**EXERCISE PROMPT:** Copy each line in the data that includes the word "Torvalds".

**DATA RECORDS:**
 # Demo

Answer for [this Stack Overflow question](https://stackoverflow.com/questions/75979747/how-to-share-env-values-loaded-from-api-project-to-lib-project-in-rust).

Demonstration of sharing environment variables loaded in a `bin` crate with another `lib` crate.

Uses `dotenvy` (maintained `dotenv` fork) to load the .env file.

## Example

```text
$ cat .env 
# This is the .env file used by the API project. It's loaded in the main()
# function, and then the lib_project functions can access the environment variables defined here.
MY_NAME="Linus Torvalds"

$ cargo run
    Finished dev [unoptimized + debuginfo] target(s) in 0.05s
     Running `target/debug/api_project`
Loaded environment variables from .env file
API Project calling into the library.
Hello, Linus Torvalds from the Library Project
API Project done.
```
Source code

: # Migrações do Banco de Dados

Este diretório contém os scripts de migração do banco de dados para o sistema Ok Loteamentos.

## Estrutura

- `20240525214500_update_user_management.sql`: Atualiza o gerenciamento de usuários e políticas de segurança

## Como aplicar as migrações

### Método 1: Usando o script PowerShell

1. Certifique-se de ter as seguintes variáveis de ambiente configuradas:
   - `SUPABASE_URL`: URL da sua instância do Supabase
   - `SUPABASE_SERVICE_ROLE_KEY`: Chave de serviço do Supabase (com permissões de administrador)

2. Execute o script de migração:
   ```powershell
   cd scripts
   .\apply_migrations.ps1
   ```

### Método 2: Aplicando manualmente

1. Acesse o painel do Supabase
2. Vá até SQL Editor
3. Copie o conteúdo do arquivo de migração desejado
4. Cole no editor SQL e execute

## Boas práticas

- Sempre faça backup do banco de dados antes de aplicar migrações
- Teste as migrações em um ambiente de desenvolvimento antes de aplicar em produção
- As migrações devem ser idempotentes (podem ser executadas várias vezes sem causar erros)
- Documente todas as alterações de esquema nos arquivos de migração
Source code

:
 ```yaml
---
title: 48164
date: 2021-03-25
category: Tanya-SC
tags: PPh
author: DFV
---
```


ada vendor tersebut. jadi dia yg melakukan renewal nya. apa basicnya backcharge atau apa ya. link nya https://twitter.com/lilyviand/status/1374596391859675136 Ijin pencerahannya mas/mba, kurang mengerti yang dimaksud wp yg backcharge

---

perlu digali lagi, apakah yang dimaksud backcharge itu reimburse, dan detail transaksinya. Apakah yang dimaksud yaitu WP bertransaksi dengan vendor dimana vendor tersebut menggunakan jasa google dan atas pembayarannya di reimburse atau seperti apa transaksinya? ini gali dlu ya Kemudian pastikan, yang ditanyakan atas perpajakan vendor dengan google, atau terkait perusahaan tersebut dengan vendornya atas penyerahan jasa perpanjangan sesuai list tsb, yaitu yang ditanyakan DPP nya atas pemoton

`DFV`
==
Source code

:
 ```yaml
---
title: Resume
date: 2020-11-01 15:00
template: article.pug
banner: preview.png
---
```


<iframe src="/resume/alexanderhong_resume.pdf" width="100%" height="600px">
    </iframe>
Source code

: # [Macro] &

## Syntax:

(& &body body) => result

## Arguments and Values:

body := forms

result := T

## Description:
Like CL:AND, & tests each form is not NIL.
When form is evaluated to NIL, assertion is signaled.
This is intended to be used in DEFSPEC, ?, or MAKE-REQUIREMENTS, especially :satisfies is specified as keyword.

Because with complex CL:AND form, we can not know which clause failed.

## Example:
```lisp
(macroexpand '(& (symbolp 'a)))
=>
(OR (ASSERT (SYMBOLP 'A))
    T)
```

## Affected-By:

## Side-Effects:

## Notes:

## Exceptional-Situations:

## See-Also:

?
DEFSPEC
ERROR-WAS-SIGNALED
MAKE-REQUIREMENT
--
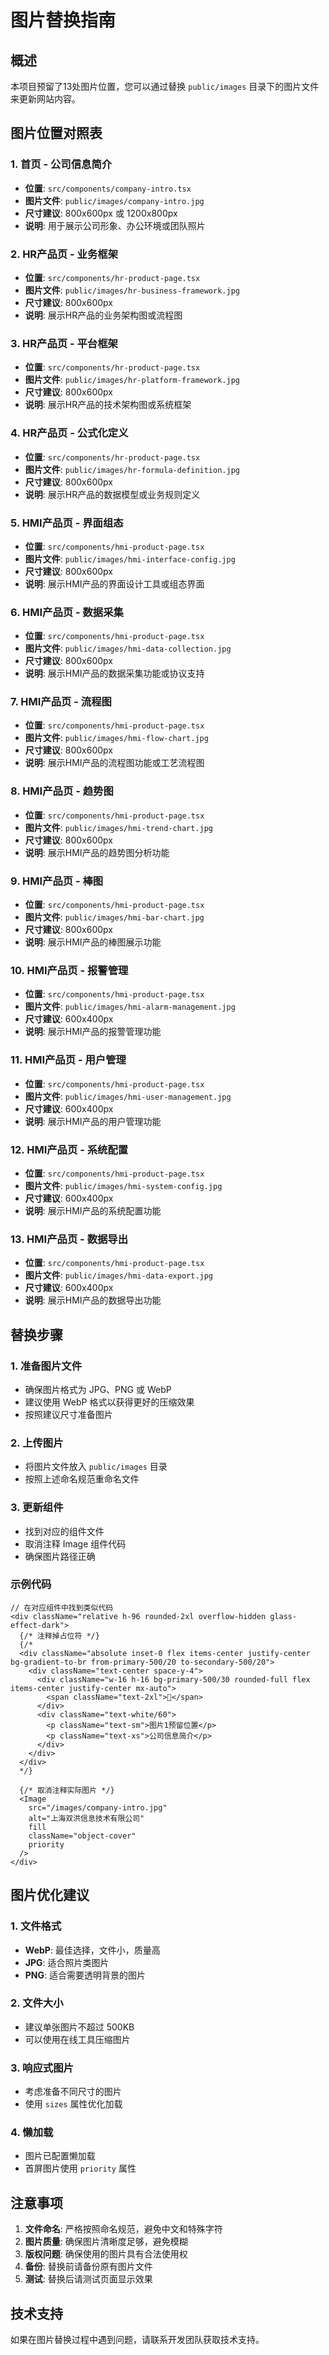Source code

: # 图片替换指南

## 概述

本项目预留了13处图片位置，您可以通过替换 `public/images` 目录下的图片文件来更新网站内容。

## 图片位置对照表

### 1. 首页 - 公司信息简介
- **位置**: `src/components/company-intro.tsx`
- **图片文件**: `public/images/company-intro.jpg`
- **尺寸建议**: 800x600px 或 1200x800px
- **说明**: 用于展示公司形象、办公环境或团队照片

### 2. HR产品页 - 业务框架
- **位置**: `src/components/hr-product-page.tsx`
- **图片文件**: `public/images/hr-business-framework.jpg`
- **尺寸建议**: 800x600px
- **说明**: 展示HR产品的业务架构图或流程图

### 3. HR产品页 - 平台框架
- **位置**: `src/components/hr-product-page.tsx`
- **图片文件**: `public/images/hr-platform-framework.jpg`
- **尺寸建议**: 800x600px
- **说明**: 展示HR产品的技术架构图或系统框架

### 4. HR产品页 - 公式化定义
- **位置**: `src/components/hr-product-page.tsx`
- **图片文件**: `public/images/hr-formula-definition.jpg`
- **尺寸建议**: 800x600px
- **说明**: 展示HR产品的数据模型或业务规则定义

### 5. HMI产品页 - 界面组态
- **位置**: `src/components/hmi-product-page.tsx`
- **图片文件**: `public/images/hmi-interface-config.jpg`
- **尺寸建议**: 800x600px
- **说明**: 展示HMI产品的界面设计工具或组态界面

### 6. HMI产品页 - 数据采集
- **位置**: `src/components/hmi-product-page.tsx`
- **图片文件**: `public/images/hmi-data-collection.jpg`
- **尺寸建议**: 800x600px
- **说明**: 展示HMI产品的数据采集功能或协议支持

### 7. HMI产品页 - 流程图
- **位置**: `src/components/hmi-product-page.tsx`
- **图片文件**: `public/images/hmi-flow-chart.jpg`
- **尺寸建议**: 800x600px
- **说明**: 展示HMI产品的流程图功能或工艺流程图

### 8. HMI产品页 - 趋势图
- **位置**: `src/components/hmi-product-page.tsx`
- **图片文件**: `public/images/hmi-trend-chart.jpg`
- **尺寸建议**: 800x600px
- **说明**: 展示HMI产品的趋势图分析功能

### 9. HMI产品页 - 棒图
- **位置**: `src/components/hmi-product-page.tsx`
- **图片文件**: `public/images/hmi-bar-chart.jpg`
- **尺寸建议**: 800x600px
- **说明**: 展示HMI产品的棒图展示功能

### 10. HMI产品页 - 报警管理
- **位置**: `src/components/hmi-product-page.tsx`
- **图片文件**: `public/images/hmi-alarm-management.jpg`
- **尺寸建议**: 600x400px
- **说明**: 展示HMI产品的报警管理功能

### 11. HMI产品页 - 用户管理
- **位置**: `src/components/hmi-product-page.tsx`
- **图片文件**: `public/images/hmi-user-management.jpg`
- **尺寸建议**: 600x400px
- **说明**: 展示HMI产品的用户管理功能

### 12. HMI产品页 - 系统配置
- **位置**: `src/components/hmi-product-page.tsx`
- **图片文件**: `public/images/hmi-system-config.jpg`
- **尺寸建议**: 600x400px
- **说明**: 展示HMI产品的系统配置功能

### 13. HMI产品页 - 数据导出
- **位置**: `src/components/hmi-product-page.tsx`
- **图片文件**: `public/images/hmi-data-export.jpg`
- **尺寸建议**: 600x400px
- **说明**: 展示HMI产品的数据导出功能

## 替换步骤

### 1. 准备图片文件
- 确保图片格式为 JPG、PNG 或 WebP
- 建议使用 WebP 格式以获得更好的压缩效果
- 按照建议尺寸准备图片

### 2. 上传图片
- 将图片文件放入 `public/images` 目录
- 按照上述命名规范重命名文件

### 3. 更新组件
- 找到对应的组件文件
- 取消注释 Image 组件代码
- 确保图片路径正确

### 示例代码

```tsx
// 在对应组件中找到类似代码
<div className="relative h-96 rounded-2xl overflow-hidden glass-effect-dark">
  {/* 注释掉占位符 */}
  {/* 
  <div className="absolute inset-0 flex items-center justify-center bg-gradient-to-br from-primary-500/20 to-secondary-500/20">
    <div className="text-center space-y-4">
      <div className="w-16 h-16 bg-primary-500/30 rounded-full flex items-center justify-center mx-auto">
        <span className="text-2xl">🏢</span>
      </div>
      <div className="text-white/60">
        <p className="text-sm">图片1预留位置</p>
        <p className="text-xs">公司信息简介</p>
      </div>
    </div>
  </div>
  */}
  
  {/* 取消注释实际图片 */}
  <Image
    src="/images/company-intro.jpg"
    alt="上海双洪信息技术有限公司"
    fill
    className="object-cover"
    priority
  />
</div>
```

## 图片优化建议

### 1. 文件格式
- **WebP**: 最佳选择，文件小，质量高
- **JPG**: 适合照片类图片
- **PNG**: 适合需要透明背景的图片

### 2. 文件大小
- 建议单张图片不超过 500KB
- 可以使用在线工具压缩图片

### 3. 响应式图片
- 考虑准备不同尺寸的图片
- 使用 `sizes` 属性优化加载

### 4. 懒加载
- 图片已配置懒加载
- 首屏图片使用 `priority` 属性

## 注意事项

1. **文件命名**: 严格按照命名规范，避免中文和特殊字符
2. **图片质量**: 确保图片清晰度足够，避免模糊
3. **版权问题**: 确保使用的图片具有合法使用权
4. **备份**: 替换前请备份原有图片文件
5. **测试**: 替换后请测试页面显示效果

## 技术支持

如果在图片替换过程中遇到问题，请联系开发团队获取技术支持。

**RESULT:**
MY_NAME="Linus Torvalds"
Hello, Linus Torvalds from the Library Project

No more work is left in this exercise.